---------- STORED DATA ----------
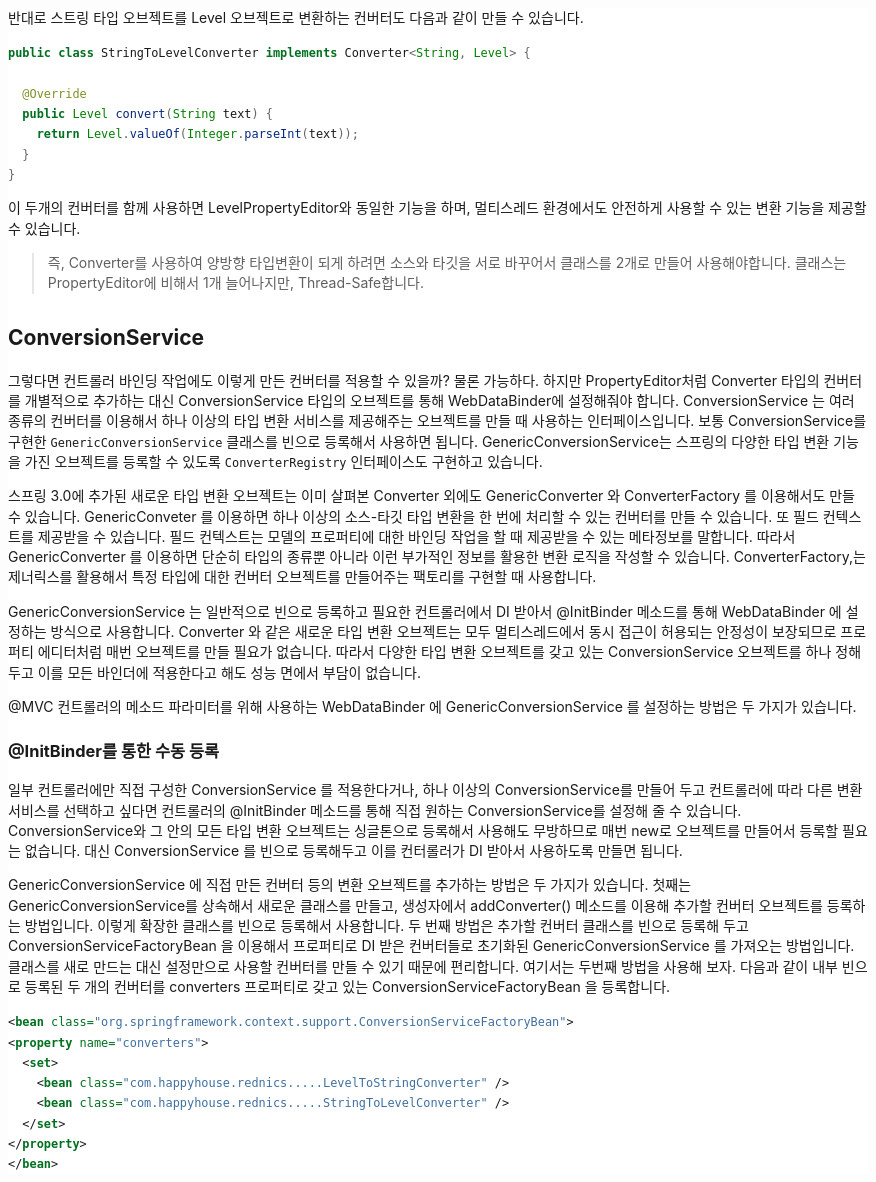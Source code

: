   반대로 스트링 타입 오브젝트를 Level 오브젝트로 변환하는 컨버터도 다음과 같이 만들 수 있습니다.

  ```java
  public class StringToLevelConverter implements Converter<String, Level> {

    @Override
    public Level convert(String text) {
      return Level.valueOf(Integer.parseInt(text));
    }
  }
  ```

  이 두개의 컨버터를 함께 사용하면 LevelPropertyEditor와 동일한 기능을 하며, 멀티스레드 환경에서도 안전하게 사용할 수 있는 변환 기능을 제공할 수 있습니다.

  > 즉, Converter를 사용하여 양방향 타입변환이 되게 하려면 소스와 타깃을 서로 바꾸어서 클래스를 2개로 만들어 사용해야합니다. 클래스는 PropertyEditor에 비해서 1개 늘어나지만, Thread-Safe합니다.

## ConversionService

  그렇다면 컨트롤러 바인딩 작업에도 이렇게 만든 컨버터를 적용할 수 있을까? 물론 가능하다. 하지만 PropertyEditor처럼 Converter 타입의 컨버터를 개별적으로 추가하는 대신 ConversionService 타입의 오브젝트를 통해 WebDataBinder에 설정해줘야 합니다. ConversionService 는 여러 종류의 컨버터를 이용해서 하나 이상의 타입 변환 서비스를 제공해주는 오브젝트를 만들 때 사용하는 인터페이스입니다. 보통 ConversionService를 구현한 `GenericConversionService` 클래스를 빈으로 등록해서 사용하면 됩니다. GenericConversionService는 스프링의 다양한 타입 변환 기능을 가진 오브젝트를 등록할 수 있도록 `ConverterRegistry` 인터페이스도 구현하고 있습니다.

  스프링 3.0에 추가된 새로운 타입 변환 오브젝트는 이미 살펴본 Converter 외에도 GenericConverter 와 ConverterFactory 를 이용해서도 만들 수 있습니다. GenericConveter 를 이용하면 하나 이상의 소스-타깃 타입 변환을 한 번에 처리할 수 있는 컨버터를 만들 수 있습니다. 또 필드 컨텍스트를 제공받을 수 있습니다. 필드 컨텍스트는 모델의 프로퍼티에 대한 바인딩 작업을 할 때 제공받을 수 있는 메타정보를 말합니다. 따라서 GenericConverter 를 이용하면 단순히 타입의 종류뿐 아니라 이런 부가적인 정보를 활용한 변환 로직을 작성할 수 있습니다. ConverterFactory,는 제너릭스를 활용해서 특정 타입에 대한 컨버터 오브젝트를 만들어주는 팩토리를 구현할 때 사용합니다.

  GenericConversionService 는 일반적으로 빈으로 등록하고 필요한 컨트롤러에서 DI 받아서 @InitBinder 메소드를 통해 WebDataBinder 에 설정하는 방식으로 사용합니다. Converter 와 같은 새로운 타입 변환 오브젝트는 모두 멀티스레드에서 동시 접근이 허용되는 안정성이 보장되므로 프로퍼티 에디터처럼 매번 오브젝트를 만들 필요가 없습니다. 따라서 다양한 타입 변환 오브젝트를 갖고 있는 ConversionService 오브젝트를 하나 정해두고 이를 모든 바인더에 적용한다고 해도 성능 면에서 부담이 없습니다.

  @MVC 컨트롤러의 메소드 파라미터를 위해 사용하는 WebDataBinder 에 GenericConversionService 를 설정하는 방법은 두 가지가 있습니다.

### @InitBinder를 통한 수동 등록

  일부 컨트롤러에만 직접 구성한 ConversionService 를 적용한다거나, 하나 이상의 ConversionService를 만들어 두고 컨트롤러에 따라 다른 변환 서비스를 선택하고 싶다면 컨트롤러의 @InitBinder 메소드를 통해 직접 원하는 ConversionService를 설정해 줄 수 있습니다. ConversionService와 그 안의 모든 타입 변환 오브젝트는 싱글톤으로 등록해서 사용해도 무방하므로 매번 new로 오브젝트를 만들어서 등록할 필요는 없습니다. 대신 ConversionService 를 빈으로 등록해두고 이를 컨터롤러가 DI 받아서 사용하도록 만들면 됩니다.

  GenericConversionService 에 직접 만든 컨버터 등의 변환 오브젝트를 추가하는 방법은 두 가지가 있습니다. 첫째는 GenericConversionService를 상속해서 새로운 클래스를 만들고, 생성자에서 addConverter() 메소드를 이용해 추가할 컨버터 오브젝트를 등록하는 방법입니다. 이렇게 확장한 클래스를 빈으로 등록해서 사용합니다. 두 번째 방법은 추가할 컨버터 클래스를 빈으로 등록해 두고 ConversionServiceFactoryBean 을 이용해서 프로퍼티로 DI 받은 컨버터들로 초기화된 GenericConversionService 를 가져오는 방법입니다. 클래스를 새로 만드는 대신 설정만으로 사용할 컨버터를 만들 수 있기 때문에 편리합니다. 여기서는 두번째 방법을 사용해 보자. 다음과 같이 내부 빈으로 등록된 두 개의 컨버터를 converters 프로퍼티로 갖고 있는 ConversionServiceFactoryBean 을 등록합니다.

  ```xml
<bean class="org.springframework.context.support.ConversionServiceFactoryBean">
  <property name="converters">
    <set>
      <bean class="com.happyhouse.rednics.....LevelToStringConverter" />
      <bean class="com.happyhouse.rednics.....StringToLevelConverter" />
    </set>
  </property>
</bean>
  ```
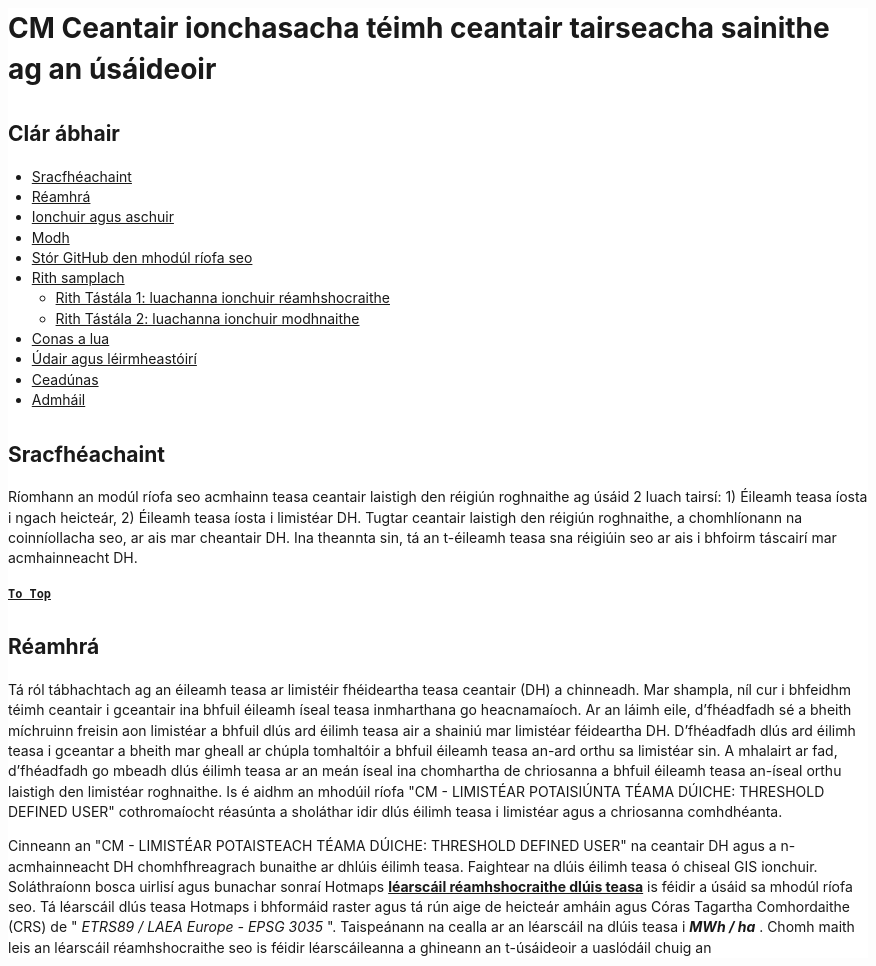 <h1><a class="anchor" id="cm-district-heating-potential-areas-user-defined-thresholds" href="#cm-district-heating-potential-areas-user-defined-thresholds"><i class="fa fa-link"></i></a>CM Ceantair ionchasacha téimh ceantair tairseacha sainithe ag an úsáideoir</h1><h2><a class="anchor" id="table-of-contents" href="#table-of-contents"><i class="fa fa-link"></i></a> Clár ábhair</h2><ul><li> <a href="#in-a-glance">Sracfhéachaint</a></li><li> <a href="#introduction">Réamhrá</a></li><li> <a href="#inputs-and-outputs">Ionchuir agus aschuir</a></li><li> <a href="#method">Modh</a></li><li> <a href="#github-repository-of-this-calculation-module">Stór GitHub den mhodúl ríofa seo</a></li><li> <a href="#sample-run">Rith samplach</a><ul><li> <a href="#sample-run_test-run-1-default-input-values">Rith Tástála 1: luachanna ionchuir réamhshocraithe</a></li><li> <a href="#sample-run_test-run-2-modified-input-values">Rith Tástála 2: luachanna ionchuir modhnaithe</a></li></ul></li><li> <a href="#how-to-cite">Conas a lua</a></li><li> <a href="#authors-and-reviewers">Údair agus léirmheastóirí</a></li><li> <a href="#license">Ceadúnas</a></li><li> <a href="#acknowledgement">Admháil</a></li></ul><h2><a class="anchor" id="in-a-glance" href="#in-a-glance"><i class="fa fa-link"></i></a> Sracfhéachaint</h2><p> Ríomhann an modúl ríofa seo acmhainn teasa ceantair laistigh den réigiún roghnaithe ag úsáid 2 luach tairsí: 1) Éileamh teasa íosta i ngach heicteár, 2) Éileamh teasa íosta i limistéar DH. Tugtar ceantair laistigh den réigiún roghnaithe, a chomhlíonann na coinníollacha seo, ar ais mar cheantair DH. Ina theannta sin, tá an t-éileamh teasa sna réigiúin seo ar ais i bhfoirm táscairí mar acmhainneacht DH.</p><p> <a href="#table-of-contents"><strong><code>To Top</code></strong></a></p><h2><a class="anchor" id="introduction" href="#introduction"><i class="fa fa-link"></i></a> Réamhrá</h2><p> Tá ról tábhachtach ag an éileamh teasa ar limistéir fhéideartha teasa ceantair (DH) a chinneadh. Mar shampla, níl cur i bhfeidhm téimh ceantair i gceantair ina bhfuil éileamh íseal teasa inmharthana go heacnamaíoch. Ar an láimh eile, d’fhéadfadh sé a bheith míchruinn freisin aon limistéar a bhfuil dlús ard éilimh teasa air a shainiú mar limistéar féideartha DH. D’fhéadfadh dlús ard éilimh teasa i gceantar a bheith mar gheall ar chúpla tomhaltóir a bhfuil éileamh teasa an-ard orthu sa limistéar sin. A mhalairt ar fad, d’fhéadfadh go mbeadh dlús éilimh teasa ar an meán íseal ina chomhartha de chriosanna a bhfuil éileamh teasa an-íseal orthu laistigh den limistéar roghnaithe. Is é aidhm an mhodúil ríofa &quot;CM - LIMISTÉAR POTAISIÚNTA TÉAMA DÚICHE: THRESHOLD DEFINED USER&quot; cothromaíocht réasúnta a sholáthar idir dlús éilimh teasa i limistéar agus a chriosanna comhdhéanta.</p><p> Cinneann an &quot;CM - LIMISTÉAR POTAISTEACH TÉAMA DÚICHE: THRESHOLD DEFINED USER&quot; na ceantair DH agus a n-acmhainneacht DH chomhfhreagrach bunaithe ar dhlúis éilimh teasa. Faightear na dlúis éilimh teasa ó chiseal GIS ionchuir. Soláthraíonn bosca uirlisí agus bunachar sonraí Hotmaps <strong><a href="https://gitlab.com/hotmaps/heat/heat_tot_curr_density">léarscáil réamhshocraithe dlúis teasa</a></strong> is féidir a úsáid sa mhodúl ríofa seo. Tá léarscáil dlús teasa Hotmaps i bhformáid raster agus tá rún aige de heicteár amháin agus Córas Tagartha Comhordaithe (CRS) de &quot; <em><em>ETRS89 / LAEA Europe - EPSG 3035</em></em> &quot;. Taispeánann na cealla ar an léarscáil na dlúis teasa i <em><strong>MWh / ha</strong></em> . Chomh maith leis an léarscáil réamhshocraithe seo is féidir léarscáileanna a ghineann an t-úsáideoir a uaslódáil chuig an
----------
Please give an exact copy of the entries above, from the line with "스프링 3.0에 추가된" down to the line with "### @InitBinder를 통한 수동 등록", inclusive, and nothing else.

  스프링 3.0에 추가된 새로운 타입 변환 오브젝트는 이미 살펴본 Converter 외에도 GenericConverter 와 ConverterFactory 를 이용해서도 만들 수 있습니다. GenericConveter 를 이용하면 하나 이상의 소스-타깃 타입 변환을 한 번에 처리할 수 있는 컨버터를 만들 수 있습니다. 또 필드 컨텍스트를 제공받을 수 있습니다. 필드 컨텍스트는 모델의 프로퍼티에 대한 바인딩 작업을 할 때 제공받을 수 있는 메타정보를 말합니다. 따라서 GenericConverter 를 이용하면 단순히 타입의 종류뿐 아니라 이런 부가적인 정보를 활용한 변환 로직을 작성할 수 있습니다. ConverterFactory,는 제너릭스를 활용해서 특정 타입에 대한 컨버터 오브젝트를 만들어주는 팩토리를 구현할 때 사용합니다.

  GenericConversionService 는 일반적으로 빈으로 등록하고 필요한 컨트롤러에서 DI 받아서 @InitBinder 메소드를 통해 WebDataBinder 에 설정하는 방식으로 사용합니다. Converter 와 같은 새로운 타입 변환 오브젝트는 모두 멀티스레드에서 동시 접근이 허용되는 안정성이 보장되므로 프로퍼티 에디터처럼 매번 오브젝트를 만들 필요가 없습니다. 따라서 다양한 타입 변환 오브젝트를 갖고 있는 ConversionService 오브젝트를 하나 정해두고 이를 모든 바인더에 적용한다고 해도 성능 면에서 부담이 없습니다.

  @MVC 컨트롤러의 메소드 파라미터를 위해 사용하는 WebDataBinder 에 GenericConversionService 를 설정하는 방법은 두 가지가 있습니다.

### @InitBinder를 통한 수동 등록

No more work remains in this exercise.